Wie ich noch mehr Kanadiern auf den Kuchenzahn fühlte

Auf dem Weg zum nächsten Campingplatz, und den Indianern von Lennox Island, knallte es bekanntlich in der Kurve. Der Kühlschrankinhalt hatte sich Zugang zum Wohnküchenbereich des Campers verschafft. Darunter auch die übrigen vier Donuts aus dem Six-Pack. Wir konnten den Verlust erst nach Verlassen PEIs wieder gutmachen und unseren Schmalzkringel-Vorrat aufstocken, um das Experiment weiterzuführen.

An diesem Tag wollte ich eigentlich Paragliden gehen.

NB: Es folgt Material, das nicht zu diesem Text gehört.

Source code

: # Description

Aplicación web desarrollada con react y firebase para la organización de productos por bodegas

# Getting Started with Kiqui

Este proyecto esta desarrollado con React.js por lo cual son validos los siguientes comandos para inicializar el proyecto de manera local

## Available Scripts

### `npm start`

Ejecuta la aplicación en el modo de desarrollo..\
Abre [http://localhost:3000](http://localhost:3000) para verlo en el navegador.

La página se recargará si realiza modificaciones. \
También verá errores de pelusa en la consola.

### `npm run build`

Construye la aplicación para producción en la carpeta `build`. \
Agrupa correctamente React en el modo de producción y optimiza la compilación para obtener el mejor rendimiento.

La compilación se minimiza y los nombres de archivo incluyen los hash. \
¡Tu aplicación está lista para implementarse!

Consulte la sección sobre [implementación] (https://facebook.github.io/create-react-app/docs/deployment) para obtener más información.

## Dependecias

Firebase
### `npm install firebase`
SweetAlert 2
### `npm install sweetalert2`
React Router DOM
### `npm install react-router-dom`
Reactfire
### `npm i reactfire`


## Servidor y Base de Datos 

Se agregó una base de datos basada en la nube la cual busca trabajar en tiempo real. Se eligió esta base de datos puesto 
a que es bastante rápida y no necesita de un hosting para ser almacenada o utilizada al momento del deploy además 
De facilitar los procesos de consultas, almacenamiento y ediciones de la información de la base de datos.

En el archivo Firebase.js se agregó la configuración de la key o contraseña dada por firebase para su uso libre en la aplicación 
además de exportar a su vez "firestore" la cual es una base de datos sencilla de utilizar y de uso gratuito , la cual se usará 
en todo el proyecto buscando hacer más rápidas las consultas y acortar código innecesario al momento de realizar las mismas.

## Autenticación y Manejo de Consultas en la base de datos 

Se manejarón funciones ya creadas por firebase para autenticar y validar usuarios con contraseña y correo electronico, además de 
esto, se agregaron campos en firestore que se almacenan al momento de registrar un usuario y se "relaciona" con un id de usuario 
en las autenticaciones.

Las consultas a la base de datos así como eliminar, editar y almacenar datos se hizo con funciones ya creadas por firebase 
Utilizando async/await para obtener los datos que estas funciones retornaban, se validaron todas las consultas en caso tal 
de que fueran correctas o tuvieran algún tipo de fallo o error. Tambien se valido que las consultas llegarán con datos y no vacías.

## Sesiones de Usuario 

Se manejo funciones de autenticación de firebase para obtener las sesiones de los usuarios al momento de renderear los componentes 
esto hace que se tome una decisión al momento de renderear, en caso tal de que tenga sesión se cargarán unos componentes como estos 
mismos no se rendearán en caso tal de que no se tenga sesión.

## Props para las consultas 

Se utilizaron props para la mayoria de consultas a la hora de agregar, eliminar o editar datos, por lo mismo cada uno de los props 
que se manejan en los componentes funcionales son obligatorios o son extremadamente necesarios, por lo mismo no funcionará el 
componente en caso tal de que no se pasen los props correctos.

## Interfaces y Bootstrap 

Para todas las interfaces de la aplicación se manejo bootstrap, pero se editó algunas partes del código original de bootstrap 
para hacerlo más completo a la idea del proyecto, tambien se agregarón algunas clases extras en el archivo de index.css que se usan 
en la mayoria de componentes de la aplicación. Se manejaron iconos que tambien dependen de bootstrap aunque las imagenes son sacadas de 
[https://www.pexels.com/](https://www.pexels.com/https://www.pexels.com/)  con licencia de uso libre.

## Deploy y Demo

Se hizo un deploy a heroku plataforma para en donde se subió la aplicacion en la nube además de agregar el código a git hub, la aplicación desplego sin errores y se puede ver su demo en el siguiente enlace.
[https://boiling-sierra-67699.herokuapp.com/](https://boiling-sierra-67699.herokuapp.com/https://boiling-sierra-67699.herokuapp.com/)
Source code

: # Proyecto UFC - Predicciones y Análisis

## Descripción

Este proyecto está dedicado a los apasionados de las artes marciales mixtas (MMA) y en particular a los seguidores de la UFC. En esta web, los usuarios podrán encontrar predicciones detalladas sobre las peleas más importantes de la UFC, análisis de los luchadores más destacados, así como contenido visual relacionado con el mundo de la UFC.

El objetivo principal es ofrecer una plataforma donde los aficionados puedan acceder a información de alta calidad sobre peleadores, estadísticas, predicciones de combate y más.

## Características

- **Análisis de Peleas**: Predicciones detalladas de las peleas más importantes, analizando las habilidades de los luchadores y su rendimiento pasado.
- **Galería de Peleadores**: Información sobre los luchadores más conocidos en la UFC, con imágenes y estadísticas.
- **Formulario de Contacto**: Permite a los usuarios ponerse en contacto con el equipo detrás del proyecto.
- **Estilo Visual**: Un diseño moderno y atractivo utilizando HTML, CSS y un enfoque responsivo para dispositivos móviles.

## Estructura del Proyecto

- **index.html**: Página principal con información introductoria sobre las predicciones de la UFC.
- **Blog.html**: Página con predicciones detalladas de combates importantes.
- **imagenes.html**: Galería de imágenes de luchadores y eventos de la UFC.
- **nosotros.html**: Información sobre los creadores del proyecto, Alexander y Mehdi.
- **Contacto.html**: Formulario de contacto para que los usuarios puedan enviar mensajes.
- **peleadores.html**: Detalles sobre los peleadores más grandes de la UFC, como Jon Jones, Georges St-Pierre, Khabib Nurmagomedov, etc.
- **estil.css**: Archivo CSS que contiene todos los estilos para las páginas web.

Aber der Anbieter ist weder am Ort noch per Telefon auffindbar. Ich träume also nur von Luftsegeln und gleichzeitig Donut essen, da rumpelt der Camper bereits einen kleinen Weg zu den Five Islands hinunter. Nagut, es ist nur der Weg zu einem Lookout. Die Inseln selbst sind nicht per Straße erreichbar. Am Leuchtturm schauen wir auf die fünf Buckel der Inseln und Inselchen in der Bay of Fundy, schön in einer Reihe. Eins der Eilande hat ein Loch im Fundament, das man nur bei Ebbe sieht, daher ist der Stopp hier sehr beliebt.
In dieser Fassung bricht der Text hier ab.